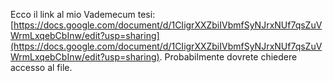 Ecco il link al mio Vademecum tesi: [https://docs.google.com/document/d/1CIigrXXZbiIVbmfSyNJrxNUf7qsZuVWrmLxqebCbInw/edit?usp=sharing](https://docs.google.com/document/d/1CIigrXXZbiIVbmfSyNJrxNUf7qsZuVWrmLxqebCbInw/edit?usp=sharing). Probabilmente dovrete chiedere accesso al file.
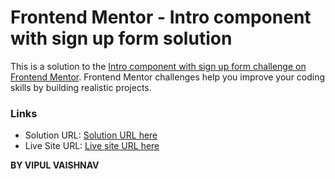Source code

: # Frontend Mentor - Intro component with sign up form solution

This is a solution to the [Intro component with sign up form challenge on Frontend Mentor](https://www.frontendmentor.io/challenges/intro-component-with-signup-form-5cf91bd49edda32581d28fd1). Frontend Mentor challenges help you improve your coding skills by building realistic projects. 


### Links

- Solution URL: [Solution URL here](https://www.frontendmentor.io/solutions/html-css-js-lMEQdWV4i)
- Live Site URL: [Live site URL here](https://info-component-fm-new.netlify.app/)

**BY VIPUL VAISHNAV**



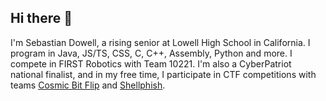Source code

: ## Hi there 👋

I'm Sebastian Dowell, a rising senior at Lowell High School in California. I program in Java, JS/TS, CSS, C, C++, Assembly, Python and more. I compete in FIRST Robotics with Team 10221. I'm also a CyberPatriot national finalist, and in my free time, I participate in CTF competitions with teams [Cosmic Bit Flip](https://ctftime.org/team/372043/) and [Shellphish](https://shellphish.net/).
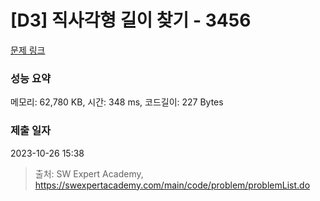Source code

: # [D3] 직사각형 길이 찾기 - 3456 

[문제 링크](https://swexpertacademy.com/main/code/problem/problemDetail.do?contestProbId=AWFPmsqqALwDFAV0) 

### 성능 요약

메모리: 62,780 KB, 시간: 348 ms, 코드길이: 227 Bytes

### 제출 일자

2023-10-26 15:38



> 출처: SW Expert Academy, https://swexpertacademy.com/main/code/problem/problemList.do
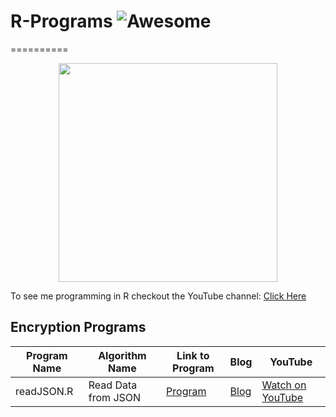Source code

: 
# R-Programs  ![Awesome](https://cdn.rawgit.com/sindresorhus/awesome/d7305f38d29fed78fa85652e3a63e154dd8e8829/media/badge.svg)
==========
<p align="center">
  <img src="https://upload.wikimedia.org/wikipedia/commons/thumb/1/1b/R_logo.svg/2000px-R_logo.svg.png" width="350"/>
</p>

To see me programming in R checkout the YouTube channel: <a target="_blank" href="https://www.youtube.com/channel/UCbmb5IoBtHZTpYZCDBOC1CA">Click Here</a>

## Encryption Programs
Program Name | Algorithm Name| Link to Program | Blog | YouTube
--- | --- | --- | --- | ---
readJSON.R |  Read Data from JSON |  [Program](https://github.com/randerson112358/R-Programs/blob/master/readJSON.R) | [Blog](http://everythingcomputerscience.com/) | [Watch on YouTube](https://www.youtube.com/watch?v=hzbdajLhiew)
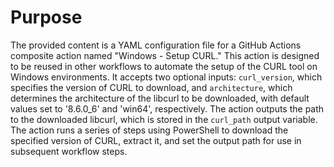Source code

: # Purpose
The provided content is a YAML configuration file for a GitHub Actions composite action named "Windows - Setup CURL." This action is designed to be reused in other workflows to automate the setup of the CURL tool on Windows environments. It accepts two optional inputs: `curl_version`, which specifies the version of CURL to download, and `architecture`, which determines the architecture of the libcurl to be downloaded, with default values set to '8.6.0_6' and 'win64', respectively. The action outputs the path to the downloaded libcurl, which is stored in the `curl_path` output variable. The action runs a series of steps using PowerShell to download the specified version of CURL, extract it, and set the output path for use in subsequent workflow steps.
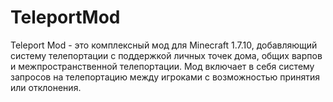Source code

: # TeleportMod
Teleport Mod - это комплексный мод для Minecraft 1.7.10, добавляющий систему телепортации с поддержкой личных точек дома, общих варпов и межпространственной телепортации. Мод включает в себя систему запросов на телепортацию между игроками с возможностью принятия или отклонения.
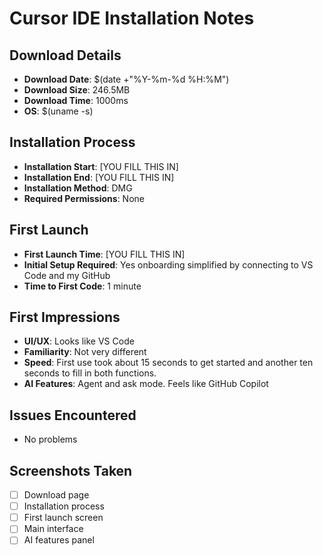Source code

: # Cursor IDE Installation Notes

## Download Details
- **Download Date**: $(date +"%Y-%m-%d %H:%M")
- **Download Size**: 246.5MB
- **Download Time**: 1000ms
- **OS**: $(uname -s)

## Installation Process
- **Installation Start**: [YOU FILL THIS IN]
- **Installation End**: [YOU FILL THIS IN]
- **Installation Method**: DMG
- **Required Permissions**: None

## First Launch
- **First Launch Time**: [YOU FILL THIS IN]
- **Initial Setup Required**: Yes onboarding simplified by connecting to VS Code and my GitHub
- **Time to First Code**: 1 minute

## First Impressions
- **UI/UX**: Looks like VS Code
- **Familiarity**: Not very different
- **Speed**: First use took about 15 seconds to get started and another ten seconds to fill in both functions.
- **AI Features**: Agent and ask mode. Feels like GitHub Copilot

## Issues Encountered
- No problems

## Screenshots Taken
- [ ] Download page
- [ ] Installation process
- [ ] First launch screen
- [ ] Main interface
- [ ] AI features panel
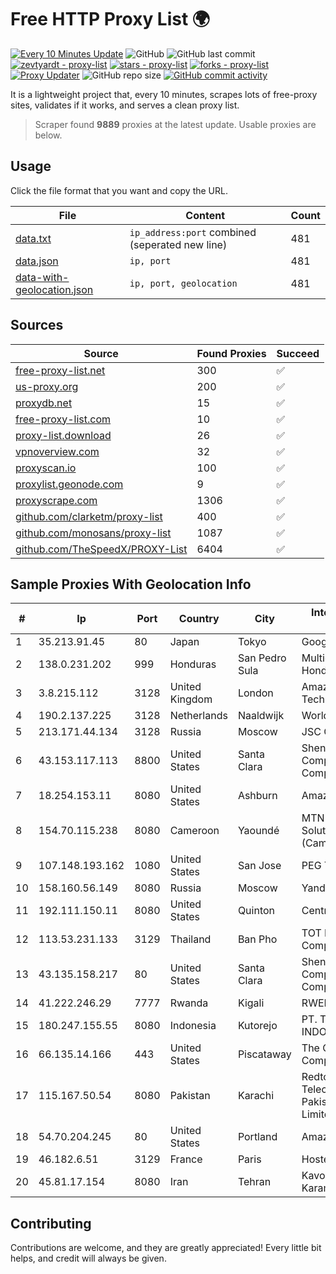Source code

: 
# Free HTTP Proxy List 🌍

[![Every 10 Minutes Update](https://github.com/mertguvencli/http-proxy-list/actions/workflows/main.yml/badge.svg?branch=main)](https://github.com/mertguvencli/http-proxy-list/actions/workflows/main.yml)
![GitHub](https://img.shields.io/github/license/mertguvencli/http-proxy-list)
![GitHub last commit](https://img.shields.io/github/last-commit/mertguvencli/http-proxy-list)
[![zevtyardt - proxy-list](https://img.shields.io/static/v1?label=zevtyardt&message=proxy-list&color=blue&logo=github)](https://github.com/zevtyardt/proxy-list "Go to GitHub repo")
[![stars - proxy-list](https://img.shields.io/github/stars/zevtyardt/proxy-list?style=social)](https://github.com/zevtyardt/proxy-list)
[![forks - proxy-list](https://img.shields.io/github/forks/zevtyardt/proxy-list?style=social)](https://github.com/zevtyardt/proxy-list)
[![Proxy Updater](https://github.com/zevtyardt/proxy-list/workflows/Proxy%20Updater/badge.svg)](https://github.com/zevtyardt/proxy-list/actions?query=workflow:"Proxy+Updater")
![GitHub repo size](https://img.shields.io/github/repo-size/zevtyardt/proxy-list)
[![GitHub commit activity](https://img.shields.io/github/commit-activity/m/zevtyardt/proxy-list?logo=commits)](https://github.com/zevtyardt/proxy-list/commits/main)

It is a lightweight project that, every 10 minutes, scrapes lots of free-proxy sites, validates if it works, and serves a clean proxy list.

> Scraper found **9889** proxies at the latest update. Usable proxies are below.

## Usage

Click the file format that you want and copy the URL.

|File|Content|Count|
|----|-------|-----|
|[data.txt](https://raw.githubusercontent.com/mertguvencli/http-proxy-list/main/proxy-list/data.txt)|`ip_address:port` combined (seperated new line)|481|
|[data.json](https://raw.githubusercontent.com/mertguvencli/http-proxy-list/main/proxy-list/data.json)|`ip, port`|481|
|[data-with-geolocation.json](https://raw.githubusercontent.com/mertguvencli/http-proxy-list/main/proxy-list/data-with-geolocation.json)|`ip, port, geolocation`|481|

## Sources

|Source|Found Proxies|Succeed|
|------|-------------|-------|
|[free-proxy-list.net](https://free-proxy-list.net)|300|✅|
|[us-proxy.org](https://www.us-proxy.org)|200|✅|
|[proxydb.net](http://proxydb.net)|15|✅|
|[free-proxy-list.com](https://free-proxy-list.com/?page=&port=&type%5B%5D=http&type%5B%5D=https&up_time=0&search=Search)|10|✅|
|[proxy-list.download](https://www.proxy-list.download/HTTP)|26|✅|
|[vpnoverview.com](https://vpnoverview.com/privacy/anonymous-browsing/free-proxy-servers)|32|✅|
|[proxyscan.io](https://www.proxyscan.io)|100|✅|
|[proxylist.geonode.com](https://proxylist.geonode.com/api/proxy-list?limit=300&page=1&sort_by=lastChecked&sort_type=desc&protocols=http,https)|9|✅|
|[proxyscrape.com](https://api.proxyscrape.com/v2/?request=displayproxies&protocol=http&timeout=10000&country=all&ssl=all&anonymity=all)|1306|✅|
|[github.com/clarketm/proxy-list](https://raw.githubusercontent.com/clarketm/proxy-list/master/proxy-list-raw.txt)|400|✅|
|[github.com/monosans/proxy-list](https://raw.githubusercontent.com/monosans/proxy-list/main/proxies/http.txt)|1087|✅|
|[github.com/TheSpeedX/PROXY-List](https://raw.githubusercontent.com/TheSpeedX/PROXY-List/master/http.txt)|6404|✅|


## Sample Proxies With Geolocation Info

|#|Ip|Port|Country|City|Internet Service Provider|
|-|--|----|-------|----|-------------------------|
|1|35.213.91.45|80|Japan|Tokyo|Google LLC|
|2|138.0.231.202|999|Honduras|San Pedro Sula|Multicable De Honduras|
|3|3.8.215.112|3128|United Kingdom|London|Amazon Technologies Inc.|
|4|190.2.137.225|3128|Netherlands|Naaldwijk|WorldStream B.V.|
|5|213.171.44.134|3128|Russia|Moscow|JSC Comcor|
|6|43.153.117.113|8800|United States|Santa Clara|Shenzhen Tencent Computer Systems Company Limited|
|7|18.254.153.11|8080|United States|Ashburn|Amazon.com, Inc.|
|8|154.70.115.238|8080|Cameroon|Yaoundé|MTN Network Solutions (Cameroon)|
|9|107.148.193.162|1080|United States|San Jose|PEG TECH INC|
|10|158.160.56.149|8080|Russia|Moscow|Yandex.Cloud LLC|
|11|192.111.150.11|8080|United States|Quinton|Centrilogic|
|12|113.53.231.133|3129|Thailand|Ban Pho|TOT Public Company Limited|
|13|43.135.158.217|80|United States|Santa Clara|Shenzhen Tencent Computer Systems Company Limited|
|14|41.222.246.29|7777|Rwanda|Kigali|RWEDNET|
|15|180.247.155.55|8080|Indonesia|Kutorejo|PT. TELKOM INDONESIA|
|16|66.135.14.166|443|United States|Piscataway|The Constant Company, LLC|
|17|115.167.50.54|8080|Pakistan|Karachi|Redtone Telecommunications Pakistan (Private) Limited|
|18|54.70.204.245|80|United States|Portland|Amazon.com, Inc.|
|19|46.182.6.51|3129|France|Paris|Hosteur SAS|
|20|45.81.17.154|8080|Iran|Tehran|Kavoshgar Novin Karamad Co.Ltd|



## Contributing

Contributions are welcome, and they are greatly appreciated! Every
little bit helps, and credit will always be given.

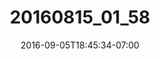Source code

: ---
title: "20160815_01_58"
date: 2016-09-05T18:45:34-07:00
draft: false
location: Mt. Rainier, WA
img_url: https://d17enza3bfujl8.cloudfront.net/20160815_01_58.jpg
original_fn: ""
tags:
- Mt. Rainier, WA
- camping

---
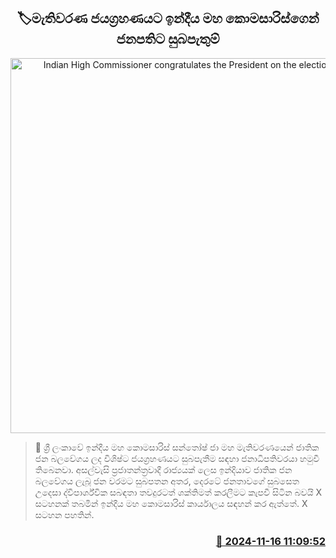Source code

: <p align='center'><b><h2 align='center' title='Indian High Commissioner congratulates the President on the election victory'>🏷මැතිවරණ ජයග්‍රහණයට ඉන්දීය මහ කොමසාරිස්ගෙන් ජනපතිට සුබපැතුම් </h2></b></p>
<p align='center'><img src='https://helakuru.sgp1.cdn.digitaloceanspaces.com/esana/images/lib/santhosh-jha-akd.jpg' width='600' alt='Indian High Commissioner congratulates the President on the election victory'></p>

>📝 ශ්‍රී ලංකාවේ ඉන්දීය මහ කොමසාරිස් සන්තෝෂ් ජා මහ මැතිවරණයෙන් ජාතික ජන බලවේගය ලද විශිෂ්ට ජයග්‍රහණයට සුබපැතීම සඳහා ජනාධිපතිවරයා හමුවී තිබෙනවා.
අසල්වැසි ප්‍රජාතන්ත්‍රවාදී රාජ්‍යයක් ලෙස ඉන්දියාව ජාතික ජන බලවේගය ලැබූ ජන වරමට සුබපතන අතර, දෙරටේ ජනතාවගේ සුබසෙත උදෙසා ද්වීපාර්ශ්වික සබඳතා තවදුරටත් ශක්තිමත් කරලීමට කැපවී සිටින බවයි X සටහනක් තබමින් ඉන්දීය මහ කොමසාරිස් කාර්යාලය සඳහන් කර ඇත්තේ‍.
X සටහන පහතින්.
 


<h3 align='right'><a href='https://www.helakuru.lk/esana/p/105111/'>📅 2024-11-16 11:09:52</a></h3>
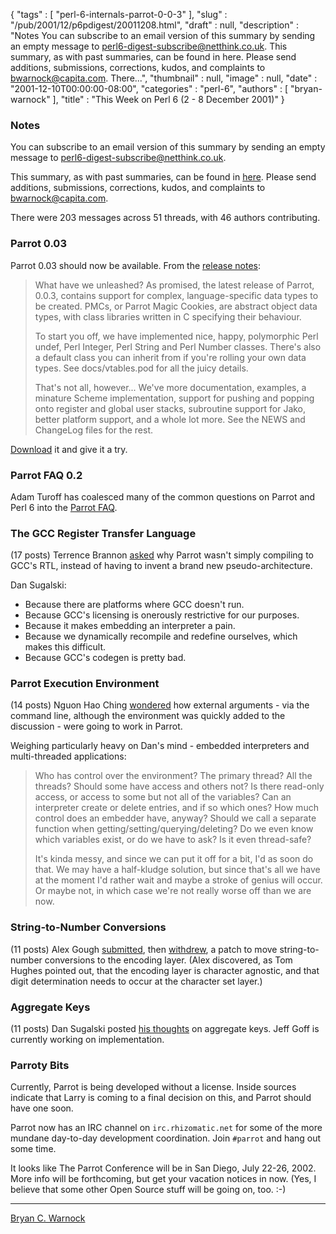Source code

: {
   "tags" : [
      "perl-6-internals-parrot-0-0-3"
   ],
   "slug" : "/pub/2001/12/p6pdigest/20011208.html",
   "draft" : null,
   "description" : "Notes You can subscribe to an email version of this summary by sending an empty message to perl6-digest-subscribe@netthink.co.uk. This summary, as with past summaries, can be found in here. Please send additions, submissions, corrections, kudos, and complaints to bwarnock@capita.com. There...",
   "thumbnail" : null,
   "image" : null,
   "date" : "2001-12-10T00:00:00-08:00",
   "categories" : "perl-6",
   "authors" : [
      "bryan-warnock"
   ],
   "title" : "This Week on Perl 6 (2 - 8 December 2001)"
}



### <span id="Notes">Notes</span>

You can subscribe to an email version of this summary by sending an empty message to <perl6-digest-subscribe@netthink.co.uk>.

This summary, as with past summaries, can be found in [here](http://members.home.com/bcwarno/Perl6/digests/). Please send additions, submissions, corrections, kudos, and complaints to <bwarnock@capita.com>.

There were 203 messages across 51 threads, with 46 authors contributing.

### <span id="Parrot_003">Parrot 0.03</span>

Parrot 0.03 should now be available. From the [release notes](http://archive.develooper.com/perl6-internals@perl.org/msg06916.html):

> What have we unleashed? As promised, the latest release of Parrot, 0.0.3, contains support for complex, language-specific data types to be created. PMCs, or Parrot Magic Cookies, are abstract object data types, with class libraries written in C specifying their behaviour.
>
> To start you off, we have implemented nice, happy, polymorphic Perl undef, Perl Integer, Perl String and Perl Number classes. There's also a default class you can inherit from if you're rolling your own data types. See docs/vtables.pod for all the juicy details.
>
> That's not all, however... We've more documentation, examples, a minature Scheme implementation, support for pushing and popping onto register and global user stacks, subroutine support for Jako, better platform support, and a whole lot more. See the NEWS and ChangeLog files for the rest.

[Download](http://www.cpan.org/authors/id/S/SI/SIMON/parrot-0.0.3.tar.gz) it and give it a try.

### <span id="Parrot_FAQ_02">Parrot FAQ 0.2</span>

Adam Turoff has coalesced many of the common questions on Parrot and Perl 6 into the [Parrot FAQ](http://www.panix.com/~ziggy/parrot.html).

### <span id="The_GCC_Register_Transfer_Language">The GCC Register Transfer Language</span>

(17 posts) Terrence Brannon [asked](http://archive.develooper.com/perl6-internals@perl.org/msg06739.html) why Parrot wasn't simply compiling to GCC's RTL, instead of having to invent a brand new pseudo-architecture.

Dan Sugalski:

-   Because there are platforms where GCC doesn't run.
-   Because GCC's licensing is onerously restrictive for our purposes.
-   Because it makes embedding an interpreter a pain.
-   Because we dynamically recompile and redefine ourselves, which makes this difficult.
-   Because GCC's codegen is pretty bad.

### <span id="Parrot_Execution_Environment">Parrot Execution Environment</span>

(14 posts) Nguon Hao Ching [wondered](http://archive.develooper.com/perl6-internals@perl.org/msg06766.html) how external arguments - via the command line, although the environment was quickly added to the discussion - were going to work in Parrot.

Weighing particularly heavy on Dan's mind - embedded interpreters and multi-threaded applications:

> Who has control over the environment? The primary thread? All the threads? Should some have access and others not? Is there read-only access, or access to some but not all of the variables? Can an interpreter create or delete entries, and if so which ones? How much control does an embedder have, anyway? Should we call a separate function when getting/setting/querying/deleting? Do we even know which variables exist, or do we have to ask? Is it even thread-safe?
>
> It's kinda messy, and since we can put it off for a bit, I'd as soon do that. We may have a half-kludge solution, but since that's all we have at the moment I'd rather wait and maybe a stroke of genius will occur. Or maybe not, in which case we're not really worse off than we are now.

### <span id="String_to_Number_Conversions">String-to-Number Conversions</span>

(11 posts) Alex Gough [submitted](http://archive.develooper.com/perl6-internals@perl.org/msg06748.html), then [withdrew](http://archive.develooper.com/perl6-internals@perl.org/msg06755.html), a patch to move string-to-number conversions to the encoding layer. (Alex discovered, as Tom Hughes pointed out, that the encoding layer is character agnostic, and that digit determination needs to occur at the character set layer.)

### <span id="Aggregate_Keys">Aggregate Keys</span>

(11 posts) Dan Sugalski posted [his thoughts](http://archive.develooper.com/perl6-internals@perl.org/msg06760.html) on aggregate keys. Jeff Goff is currently working on implementation.

### <span id="Parroty_Bits">Parroty Bits</span>

Currently, Parrot is being developed without a license. Inside sources indicate that Larry is coming to a final decision on this, and Parrot should have one soon.

Parrot now has an IRC channel on `irc.rhizomatic.net` for some of the more mundane day-to-day development coordination. Join `#parrot` and hang out some time.

It looks like The Parrot Conference will be in San Diego, July 22-26, 2002. More info will be forthcoming, but get your vacation notices in now. (Yes, I believe that some other Open Source stuff will be going on, too. :-)

------------------------------------------------------------------------

[Bryan C. Warnock](http://members.home.com/bcwarno/Perl6/)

───

> [Description of the task]
All lines above in which the word "Indian" occurs should be identified and copied.

> [Reply to the task]
: <p align='center'><b><h2 align='center' title='Indian High Commissioner congratulates the President on the election victory'>🏷මැතිවරණ ජයග්‍රහණයට ඉන්දීය මහ කොමසාරිස්ගෙන් ජනපතිට සුබපැතුම් </h2></b></p>
<p align='center'><img src='https://helakuru.sgp1.cdn.digitaloceanspaces.com/esana/images/lib/santhosh-jha-akd.jpg' width='600' alt='Indian High Commissioner congratulates the President on the election victory'></p>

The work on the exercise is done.